**Exercise brief**
Transcribe the entries exactly; images are not part of the copy.

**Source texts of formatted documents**

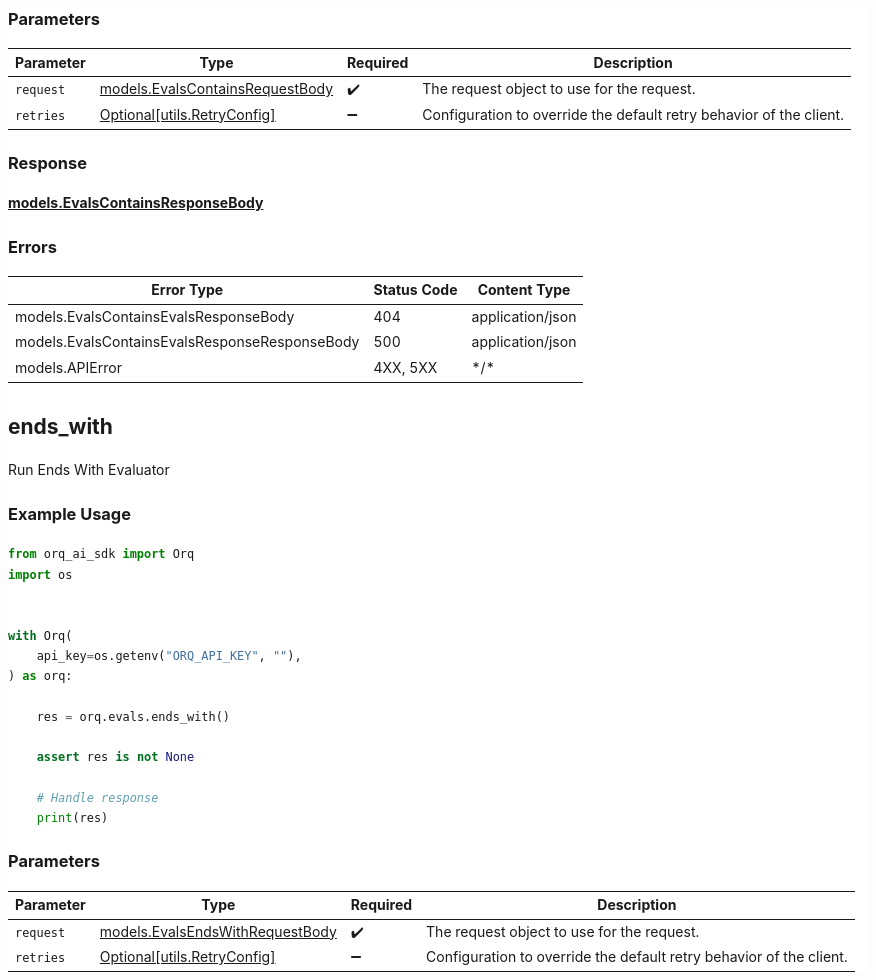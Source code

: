 ### Parameters

| Parameter                                                                   | Type                                                                        | Required                                                                    | Description                                                                 |
| --------------------------------------------------------------------------- | --------------------------------------------------------------------------- | --------------------------------------------------------------------------- | --------------------------------------------------------------------------- |
| `request`                                                                   | [models.EvalsContainsRequestBody](../../models/evalscontainsrequestbody.md) | :heavy_check_mark:                                                          | The request object to use for the request.                                  |
| `retries`                                                                   | [Optional[utils.RetryConfig]](../../models/utils/retryconfig.md)            | :heavy_minus_sign:                                                          | Configuration to override the default retry behavior of the client.         |

### Response

**[models.EvalsContainsResponseBody](../../models/evalscontainsresponsebody.md)**

### Errors

| Error Type                                    | Status Code                                   | Content Type                                  |
| --------------------------------------------- | --------------------------------------------- | --------------------------------------------- |
| models.EvalsContainsEvalsResponseBody         | 404                                           | application/json                              |
| models.EvalsContainsEvalsResponseResponseBody | 500                                           | application/json                              |
| models.APIError                               | 4XX, 5XX                                      | \*/\*                                         |

## ends_with

Run Ends With Evaluator

### Example Usage


```python
from orq_ai_sdk import Orq
import os


with Orq(
    api_key=os.getenv("ORQ_API_KEY", ""),
) as orq:

    res = orq.evals.ends_with()

    assert res is not None

    # Handle response
    print(res)

```

### Parameters

| Parameter                                                                   | Type                                                                        | Required                                                                    | Description                                                                 |
| --------------------------------------------------------------------------- | --------------------------------------------------------------------------- | --------------------------------------------------------------------------- | --------------------------------------------------------------------------- |
| `request`                                                                   | [models.EvalsEndsWithRequestBody](../../models/evalsendswithrequestbody.md) | :heavy_check_mark:                                                          | The request object to use for the request.                                  |
| `retries`                                                                   | [Optional[utils.RetryConfig]](../../models/utils/retryconfig.md)            | :heavy_minus_sign:                                                          | Configuration to override the default retry behavior of the client.         |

**Problem solution**
Source code

: ### Parameters

| Parameter                                                                   | Type                                                                        | Required                                                                    | Description                                                                 |
| --------------------------------------------------------------------------- | --------------------------------------------------------------------------- | --------------------------------------------------------------------------- | --------------------------------------------------------------------------- |
| `request`                                                                   | [models.EvalsContainsRequestBody](../../models/evalscontainsrequestbody.md) | :heavy_check_mark:                                                          | The request object to use for the request.                                  |
| `retries`                                                                   | [Optional[utils.RetryConfig]](../../models/utils/retryconfig.md)            | :heavy_minus_sign:                                                          | Configuration to override the default retry behavior of the client.         |

### Response

**[models.EvalsContainsResponseBody](../../models/evalscontainsresponsebody.md)**

### Errors

| Error Type                                    | Status Code                                   | Content Type                                  |
| --------------------------------------------- | --------------------------------------------- | --------------------------------------------- |
| models.EvalsContainsEvalsResponseBody         | 404                                           | application/json                              |
| models.EvalsContainsEvalsResponseResponseBody | 500                                           | application/json                              |
| models.APIError                               | 4XX, 5XX                                      | \*/\*                                         |

## ends_with

Run Ends With Evaluator

### Example Usage


```python
from orq_ai_sdk import Orq
import os


with Orq(
    api_key=os.getenv("ORQ_API_KEY", ""),
) as orq:

    res = orq.evals.ends_with()

    assert res is not None

    # Handle response
    print(res)

```

### Parameters

| Parameter                                                                   | Type                                                                        | Required                                                                    | Description                                                                 |
| --------------------------------------------------------------------------- | --------------------------------------------------------------------------- | --------------------------------------------------------------------------- | --------------------------------------------------------------------------- |
| `request`                                                                   | [models.EvalsEndsWithRequestBody](../../models/evalsendswithrequestbody.md) | :heavy_check_mark:                                                          | The request object to use for the request.                                  |
| `retries`                                                                   | [Optional[utils.RetryConfig]](../../models/utils/retryconfig.md)            | :heavy_minus_sign:                                                          | Configuration to override the default retry behavior of the client.         |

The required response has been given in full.